Monitor goroutine and channel leaking / starvation?

Question

I've got a number of workers running, pulling work items off a queue. Something like:

(def num-workers 100)

(def num-tied-up (atom 0))
(def num-started (atom 0))

(def input-queue (chan (dropping-buffer 200))

(dotimes [x num-workers]
  (go
    (swap num-started inc)
        (loop []
          (let [item (<! input-queue)]
            (swap! num-tied-up inc)
            (try 
              (process-f worker-id item)
              (catch Exception e _))
              (swap! num-tied-up dec))
          (recur)))
          (swap! num-started dec))))

Hopefully num-tied-up represents the number of workers performing work at a given point in time. The value of num-tied-up hovers around a fairly consistent 50, sometimes 60. As num-workers is 100 and the value of num-started is, as expected 100 (i.e. all the go routines are running), this feels like there's a comfortable margin.

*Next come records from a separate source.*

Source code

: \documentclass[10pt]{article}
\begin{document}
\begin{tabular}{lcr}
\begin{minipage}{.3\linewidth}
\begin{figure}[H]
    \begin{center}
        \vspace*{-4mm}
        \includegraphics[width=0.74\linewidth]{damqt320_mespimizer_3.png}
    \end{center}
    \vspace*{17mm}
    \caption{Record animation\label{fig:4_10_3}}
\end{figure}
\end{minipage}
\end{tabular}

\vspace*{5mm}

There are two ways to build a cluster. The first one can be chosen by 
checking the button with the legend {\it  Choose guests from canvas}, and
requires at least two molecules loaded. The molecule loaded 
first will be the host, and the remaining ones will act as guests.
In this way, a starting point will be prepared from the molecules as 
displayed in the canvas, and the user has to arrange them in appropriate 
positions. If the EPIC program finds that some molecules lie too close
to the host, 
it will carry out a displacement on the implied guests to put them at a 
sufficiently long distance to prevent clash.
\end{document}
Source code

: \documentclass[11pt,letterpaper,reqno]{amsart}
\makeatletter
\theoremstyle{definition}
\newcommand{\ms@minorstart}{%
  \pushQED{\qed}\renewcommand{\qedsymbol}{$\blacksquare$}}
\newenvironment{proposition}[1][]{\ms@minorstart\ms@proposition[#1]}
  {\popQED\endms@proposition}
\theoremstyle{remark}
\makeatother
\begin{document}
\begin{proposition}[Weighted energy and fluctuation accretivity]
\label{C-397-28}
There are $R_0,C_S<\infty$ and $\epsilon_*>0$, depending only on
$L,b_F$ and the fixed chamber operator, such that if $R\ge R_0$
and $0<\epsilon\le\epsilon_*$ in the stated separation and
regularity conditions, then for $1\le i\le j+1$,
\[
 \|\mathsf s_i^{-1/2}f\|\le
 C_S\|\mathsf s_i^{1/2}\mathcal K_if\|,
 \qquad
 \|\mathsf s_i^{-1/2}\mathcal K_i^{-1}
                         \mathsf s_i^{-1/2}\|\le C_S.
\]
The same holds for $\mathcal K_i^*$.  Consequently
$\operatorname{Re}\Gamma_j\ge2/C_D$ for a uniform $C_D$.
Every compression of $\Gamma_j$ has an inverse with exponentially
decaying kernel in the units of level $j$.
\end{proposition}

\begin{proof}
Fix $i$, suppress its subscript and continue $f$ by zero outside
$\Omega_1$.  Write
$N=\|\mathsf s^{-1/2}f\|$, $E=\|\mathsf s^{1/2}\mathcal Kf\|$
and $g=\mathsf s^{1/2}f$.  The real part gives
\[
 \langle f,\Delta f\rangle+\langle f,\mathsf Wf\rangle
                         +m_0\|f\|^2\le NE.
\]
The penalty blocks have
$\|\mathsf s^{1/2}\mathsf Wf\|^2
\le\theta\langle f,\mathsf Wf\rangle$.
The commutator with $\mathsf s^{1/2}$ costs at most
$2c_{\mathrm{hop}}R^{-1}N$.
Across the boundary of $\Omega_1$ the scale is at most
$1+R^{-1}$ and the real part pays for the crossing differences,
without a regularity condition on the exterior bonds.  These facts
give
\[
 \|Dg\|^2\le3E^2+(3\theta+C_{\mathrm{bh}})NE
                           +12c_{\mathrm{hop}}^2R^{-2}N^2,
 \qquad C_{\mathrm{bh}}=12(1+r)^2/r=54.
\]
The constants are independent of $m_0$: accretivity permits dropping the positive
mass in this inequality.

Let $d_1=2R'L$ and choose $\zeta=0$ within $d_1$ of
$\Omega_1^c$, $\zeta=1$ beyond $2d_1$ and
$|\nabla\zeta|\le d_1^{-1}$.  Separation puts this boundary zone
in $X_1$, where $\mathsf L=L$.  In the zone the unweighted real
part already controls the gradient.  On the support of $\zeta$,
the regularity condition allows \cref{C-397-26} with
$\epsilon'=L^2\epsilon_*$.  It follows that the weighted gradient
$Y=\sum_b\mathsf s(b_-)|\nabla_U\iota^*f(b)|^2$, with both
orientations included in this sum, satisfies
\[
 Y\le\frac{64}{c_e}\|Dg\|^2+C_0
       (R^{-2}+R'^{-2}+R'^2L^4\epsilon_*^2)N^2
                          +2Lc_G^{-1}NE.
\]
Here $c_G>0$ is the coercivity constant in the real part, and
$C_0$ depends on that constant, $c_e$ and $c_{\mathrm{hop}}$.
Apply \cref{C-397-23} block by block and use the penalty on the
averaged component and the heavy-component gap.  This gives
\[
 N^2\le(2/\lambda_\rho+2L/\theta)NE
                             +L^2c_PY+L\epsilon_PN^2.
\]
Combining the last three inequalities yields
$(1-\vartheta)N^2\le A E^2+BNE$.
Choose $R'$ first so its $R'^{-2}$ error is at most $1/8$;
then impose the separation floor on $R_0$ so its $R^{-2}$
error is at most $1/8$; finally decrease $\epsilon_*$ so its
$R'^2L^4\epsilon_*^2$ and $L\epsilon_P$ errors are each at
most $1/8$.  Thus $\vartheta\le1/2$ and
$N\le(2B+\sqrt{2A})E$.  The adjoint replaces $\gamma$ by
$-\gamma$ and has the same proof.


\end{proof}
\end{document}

My problem is that input-queue is growing. I would expect it to hover around the zero mark because there are enough workers to take items off it. But in practice, eventually it maxes out and drops events.

It looks like tied-up has plenty of head-room in num-workers so workers should be available to take work off the queue.

My questions:

Is there anything I can do to make this more robust?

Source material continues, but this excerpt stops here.